The proposed changes should only be improving the user experience without any unwanted side-effect. Therefore this proposal does not suggest using a feature flag or config to enable this new feature. However, I don't consider this a major contentious point for the FLIP and am happy to revisit this before/during the implementation phase (e.g. after testing impact on UI).

Compatibility, Deprecation, and Migration Plan

  • What impact (if any) will there be on existing users?

No negative impact. Existing users will enjoy a better overview of their data skew state. They will be able to see if their job is suffering from data skew at one glance.

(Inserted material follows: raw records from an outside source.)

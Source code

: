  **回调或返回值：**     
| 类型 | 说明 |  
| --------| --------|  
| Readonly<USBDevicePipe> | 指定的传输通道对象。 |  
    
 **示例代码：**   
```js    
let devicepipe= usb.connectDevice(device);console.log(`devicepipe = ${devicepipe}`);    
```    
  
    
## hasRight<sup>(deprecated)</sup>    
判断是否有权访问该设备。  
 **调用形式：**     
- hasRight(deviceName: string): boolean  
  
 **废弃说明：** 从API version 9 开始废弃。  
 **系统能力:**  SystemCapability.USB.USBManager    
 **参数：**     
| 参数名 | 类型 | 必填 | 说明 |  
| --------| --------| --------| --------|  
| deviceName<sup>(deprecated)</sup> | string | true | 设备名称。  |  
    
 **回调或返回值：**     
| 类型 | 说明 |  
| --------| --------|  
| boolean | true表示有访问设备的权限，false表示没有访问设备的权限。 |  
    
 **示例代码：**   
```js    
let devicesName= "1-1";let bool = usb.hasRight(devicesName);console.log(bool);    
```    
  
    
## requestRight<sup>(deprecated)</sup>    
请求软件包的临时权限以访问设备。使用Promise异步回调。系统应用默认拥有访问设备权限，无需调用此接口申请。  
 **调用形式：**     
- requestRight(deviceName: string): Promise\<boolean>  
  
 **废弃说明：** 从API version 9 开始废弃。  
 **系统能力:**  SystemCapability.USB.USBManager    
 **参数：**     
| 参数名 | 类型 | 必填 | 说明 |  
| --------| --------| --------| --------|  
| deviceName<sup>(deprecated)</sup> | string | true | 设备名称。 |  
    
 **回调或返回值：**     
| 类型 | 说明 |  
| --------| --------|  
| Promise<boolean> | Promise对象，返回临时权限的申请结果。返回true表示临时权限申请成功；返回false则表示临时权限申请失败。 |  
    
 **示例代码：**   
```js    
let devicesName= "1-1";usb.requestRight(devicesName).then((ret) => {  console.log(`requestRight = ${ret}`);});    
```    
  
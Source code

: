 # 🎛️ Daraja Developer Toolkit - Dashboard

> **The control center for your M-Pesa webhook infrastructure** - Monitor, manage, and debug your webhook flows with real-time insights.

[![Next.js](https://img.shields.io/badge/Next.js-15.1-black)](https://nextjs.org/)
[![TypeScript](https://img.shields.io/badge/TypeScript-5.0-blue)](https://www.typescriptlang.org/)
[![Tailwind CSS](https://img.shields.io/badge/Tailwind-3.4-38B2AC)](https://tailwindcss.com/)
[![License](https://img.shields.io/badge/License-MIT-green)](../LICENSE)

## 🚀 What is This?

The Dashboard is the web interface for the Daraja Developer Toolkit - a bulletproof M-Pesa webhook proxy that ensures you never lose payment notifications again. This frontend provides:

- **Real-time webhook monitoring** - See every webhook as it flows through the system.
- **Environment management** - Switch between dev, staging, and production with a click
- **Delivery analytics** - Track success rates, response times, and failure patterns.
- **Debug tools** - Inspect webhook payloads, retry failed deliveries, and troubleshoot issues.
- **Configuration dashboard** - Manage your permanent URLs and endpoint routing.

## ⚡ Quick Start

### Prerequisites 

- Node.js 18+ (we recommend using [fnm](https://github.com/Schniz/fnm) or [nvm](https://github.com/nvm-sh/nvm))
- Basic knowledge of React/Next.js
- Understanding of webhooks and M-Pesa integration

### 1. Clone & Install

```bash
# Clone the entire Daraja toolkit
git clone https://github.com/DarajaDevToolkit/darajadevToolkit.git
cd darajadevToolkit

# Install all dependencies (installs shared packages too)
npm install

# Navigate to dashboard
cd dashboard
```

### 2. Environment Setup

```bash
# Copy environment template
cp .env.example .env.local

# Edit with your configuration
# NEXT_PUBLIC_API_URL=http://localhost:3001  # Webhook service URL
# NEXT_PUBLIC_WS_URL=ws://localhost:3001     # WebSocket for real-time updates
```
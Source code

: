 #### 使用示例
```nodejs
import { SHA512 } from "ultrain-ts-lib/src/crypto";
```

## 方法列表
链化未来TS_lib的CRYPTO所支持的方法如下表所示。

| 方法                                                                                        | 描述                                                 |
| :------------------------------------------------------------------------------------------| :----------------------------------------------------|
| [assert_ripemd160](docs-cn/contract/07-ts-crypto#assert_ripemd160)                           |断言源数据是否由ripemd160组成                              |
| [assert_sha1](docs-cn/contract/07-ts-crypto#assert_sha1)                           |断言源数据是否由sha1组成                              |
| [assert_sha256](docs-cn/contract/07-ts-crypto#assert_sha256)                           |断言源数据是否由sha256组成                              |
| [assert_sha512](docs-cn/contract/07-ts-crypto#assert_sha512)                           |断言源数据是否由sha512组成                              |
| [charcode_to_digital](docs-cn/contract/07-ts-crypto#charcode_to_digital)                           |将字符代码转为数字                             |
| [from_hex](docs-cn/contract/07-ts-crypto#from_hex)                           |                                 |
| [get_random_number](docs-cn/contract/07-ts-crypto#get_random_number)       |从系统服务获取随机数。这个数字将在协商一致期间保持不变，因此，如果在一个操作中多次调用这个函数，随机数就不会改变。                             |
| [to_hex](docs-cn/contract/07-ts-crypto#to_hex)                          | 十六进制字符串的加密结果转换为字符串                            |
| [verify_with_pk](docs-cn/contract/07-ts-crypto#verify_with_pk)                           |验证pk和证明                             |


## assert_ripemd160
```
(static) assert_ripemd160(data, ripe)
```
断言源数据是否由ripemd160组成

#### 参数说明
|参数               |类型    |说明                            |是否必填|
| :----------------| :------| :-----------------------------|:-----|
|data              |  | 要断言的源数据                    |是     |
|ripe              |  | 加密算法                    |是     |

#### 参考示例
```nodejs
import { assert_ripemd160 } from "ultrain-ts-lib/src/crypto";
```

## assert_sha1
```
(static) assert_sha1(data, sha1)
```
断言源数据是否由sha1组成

  • If we are changing behavior how will we phase out the older behavior?

N/A

  • If we need special migration tools, describe them here.

N/A

  • When will we remove the existing behavior?

N/A

Test Plan

UI Tests

The following end-to-end test scenarios will be carried out for the UI:

  • Data skew score is accurately presented on the Job Graph vertices and is refreshed, similar to the existing Backpressure and Busy metrics
  • The new Data Skew tab lists the operator in descending order of their data skew score
    • This tab shows the data skew score for operators from the beginning of the job. That is, it does not show the live/current data skew score.
    • Data skew score is refreshed every time the tab is loaded
    • A refresh button similar to that on the Checkpoint page can be used to refresh the data on screen
  • Impact on UI
    • Page load speed comparison (there should not be extra delay to the job graph page load time). If delay turns out to be unavoidable, this should be documented as a side-effect
    • Monitor page memory usage and ensure there is no memory leak or memory usage is not noticeably higher than before. If noticeable increase in memory is unavoidable, document this as a side-effect

Data Skew Score Tests

The following behaviour will be unit and end-to-end tested:

  • Test case for the metric where the result is undefined i.e. idle operator. We will show 0 as the data skew score on the UI
  • Boundary tests: Ensure result can't go beyond 100% or below 0%
  • Define test scenarios for 5%, 50%, 99% data skew score and automate the tests

Rejected Alternatives

Rejected data skew score metrics

Metric 1:

Code Block
(max(list_of_number_of_records_received_by_each_subtask) - min(list_of_number_of_records_received_by_each_subtask)) / sum(list_of_number_of_records_received_by_each_subtask)

Example scenarios:

  • Given 10 sub-tasks, 1 of which has received 1 record only. The other 9 sub-tasks each has received 10 records.
    Data skew score: (9 - 1) / (9*10 + 1*1) = 10%
  • Given 10 sub-tasks. 5 sub-tasks have each received 1 record only. Each of the other 5 sub-tasks has received 10 records.
    Data skew score: (10 - 5) / (5*1 + 5*10) = 9%
  • Given 10 sub-tasks. 5 sub-tasks have each received 1 record only. Each of the other 5 sub-tasks has received 50 records.
    Data skew score: (50 - 5) / (5*1 + 5*50) = 18%

This metric gives us somewhat low scores for what I'd consider significant skew. For instance in the last example, half of the sub-tasks received a x50 fewer records than the other half and the score is only 18%.

Metric 2:

Code Block
min(list_of_number_of_records_received_by_each_subtask)/max(list_of_number_of_records_received_by_each_subtask)
  • Given 10 sub-tasks, 1 of which has received 1 record only. The other 9 sub-tasks each has received 10 records.
    Data skew score: 10%
  • Given 10 sub-tasks. 5 sub-tasks have each received 1 record only. Each of the other 5 sub-tasks has received 10 records.
    Data skew score: 10%
  • Given 10 sub-tasks. 5 sub-tasks have each received 1 record only. Each of the other 5 sub-tasks has received 50 records.
    Data skew score: 2%

As can be seen above, this does not take into account the number of sub-tasks and therefore yields misleading results.